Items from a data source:
-- Opening Marker --

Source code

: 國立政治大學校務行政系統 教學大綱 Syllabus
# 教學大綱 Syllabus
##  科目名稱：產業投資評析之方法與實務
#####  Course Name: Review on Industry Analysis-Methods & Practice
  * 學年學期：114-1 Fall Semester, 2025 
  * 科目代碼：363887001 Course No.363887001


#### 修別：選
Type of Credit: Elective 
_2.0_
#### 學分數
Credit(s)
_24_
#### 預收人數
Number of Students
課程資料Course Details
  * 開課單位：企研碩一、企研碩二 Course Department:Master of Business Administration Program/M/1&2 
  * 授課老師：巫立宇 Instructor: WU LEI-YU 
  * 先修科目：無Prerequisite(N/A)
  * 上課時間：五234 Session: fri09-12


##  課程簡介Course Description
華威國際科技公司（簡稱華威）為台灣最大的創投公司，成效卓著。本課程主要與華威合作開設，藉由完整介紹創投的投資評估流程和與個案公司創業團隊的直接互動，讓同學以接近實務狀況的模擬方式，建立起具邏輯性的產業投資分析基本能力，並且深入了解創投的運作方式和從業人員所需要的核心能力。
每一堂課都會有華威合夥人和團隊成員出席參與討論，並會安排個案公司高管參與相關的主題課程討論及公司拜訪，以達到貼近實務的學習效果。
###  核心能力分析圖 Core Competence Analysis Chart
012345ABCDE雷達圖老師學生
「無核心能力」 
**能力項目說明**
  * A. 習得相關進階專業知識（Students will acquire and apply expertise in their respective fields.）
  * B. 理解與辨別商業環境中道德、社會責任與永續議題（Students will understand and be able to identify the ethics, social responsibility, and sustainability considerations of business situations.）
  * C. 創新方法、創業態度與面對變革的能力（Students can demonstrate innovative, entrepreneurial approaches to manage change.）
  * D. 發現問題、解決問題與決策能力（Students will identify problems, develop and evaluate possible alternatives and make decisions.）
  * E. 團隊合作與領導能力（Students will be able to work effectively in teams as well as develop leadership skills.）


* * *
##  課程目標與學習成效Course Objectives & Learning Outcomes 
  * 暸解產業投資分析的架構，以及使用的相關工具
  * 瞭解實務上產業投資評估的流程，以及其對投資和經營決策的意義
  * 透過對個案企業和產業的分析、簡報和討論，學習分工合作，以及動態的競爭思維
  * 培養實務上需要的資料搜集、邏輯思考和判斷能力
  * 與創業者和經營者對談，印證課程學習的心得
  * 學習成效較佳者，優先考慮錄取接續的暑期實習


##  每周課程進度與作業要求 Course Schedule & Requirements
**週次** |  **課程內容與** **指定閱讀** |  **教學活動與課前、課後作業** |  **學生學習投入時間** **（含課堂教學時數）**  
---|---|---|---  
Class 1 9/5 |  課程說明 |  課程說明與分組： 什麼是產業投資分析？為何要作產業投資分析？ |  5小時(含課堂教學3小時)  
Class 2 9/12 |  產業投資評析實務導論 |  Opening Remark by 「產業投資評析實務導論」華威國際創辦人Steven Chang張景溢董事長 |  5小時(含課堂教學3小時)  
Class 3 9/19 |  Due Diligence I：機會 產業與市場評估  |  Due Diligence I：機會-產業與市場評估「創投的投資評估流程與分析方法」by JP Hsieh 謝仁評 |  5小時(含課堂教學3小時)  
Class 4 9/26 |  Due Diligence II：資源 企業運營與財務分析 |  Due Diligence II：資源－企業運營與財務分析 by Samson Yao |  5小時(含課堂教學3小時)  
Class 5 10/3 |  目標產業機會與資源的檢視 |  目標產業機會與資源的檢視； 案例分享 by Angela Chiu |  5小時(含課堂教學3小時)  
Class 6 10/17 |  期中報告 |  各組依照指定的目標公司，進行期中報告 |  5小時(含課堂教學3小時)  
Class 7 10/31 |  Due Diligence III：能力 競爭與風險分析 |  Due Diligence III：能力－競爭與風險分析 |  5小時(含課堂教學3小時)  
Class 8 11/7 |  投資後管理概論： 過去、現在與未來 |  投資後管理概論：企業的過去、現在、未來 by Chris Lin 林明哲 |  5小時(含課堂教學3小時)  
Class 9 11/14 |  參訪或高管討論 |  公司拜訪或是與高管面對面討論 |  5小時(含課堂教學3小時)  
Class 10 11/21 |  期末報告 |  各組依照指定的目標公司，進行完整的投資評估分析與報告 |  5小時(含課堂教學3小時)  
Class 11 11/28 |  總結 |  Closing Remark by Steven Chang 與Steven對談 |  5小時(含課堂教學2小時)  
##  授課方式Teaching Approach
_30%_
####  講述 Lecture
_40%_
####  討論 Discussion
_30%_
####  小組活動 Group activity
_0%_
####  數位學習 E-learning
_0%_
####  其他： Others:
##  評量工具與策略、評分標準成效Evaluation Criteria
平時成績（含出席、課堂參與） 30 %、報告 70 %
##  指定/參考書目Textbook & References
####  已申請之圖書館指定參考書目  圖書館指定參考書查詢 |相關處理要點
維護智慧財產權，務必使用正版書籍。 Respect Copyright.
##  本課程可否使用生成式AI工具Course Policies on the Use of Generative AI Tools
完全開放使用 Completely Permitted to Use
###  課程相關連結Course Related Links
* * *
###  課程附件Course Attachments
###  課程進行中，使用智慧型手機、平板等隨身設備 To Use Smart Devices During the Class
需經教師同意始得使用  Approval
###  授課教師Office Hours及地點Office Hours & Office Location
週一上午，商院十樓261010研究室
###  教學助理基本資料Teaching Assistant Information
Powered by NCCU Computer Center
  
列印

-- Closing Marker --

**Exercise instructions**
Find the lines above that contain the word "Analysis" and copy each one.

**Task solution**
#####  Course Name: Review on Industry Analysis-Methods & Practice
###  核心能力分析圖 Core Competence Analysis Chart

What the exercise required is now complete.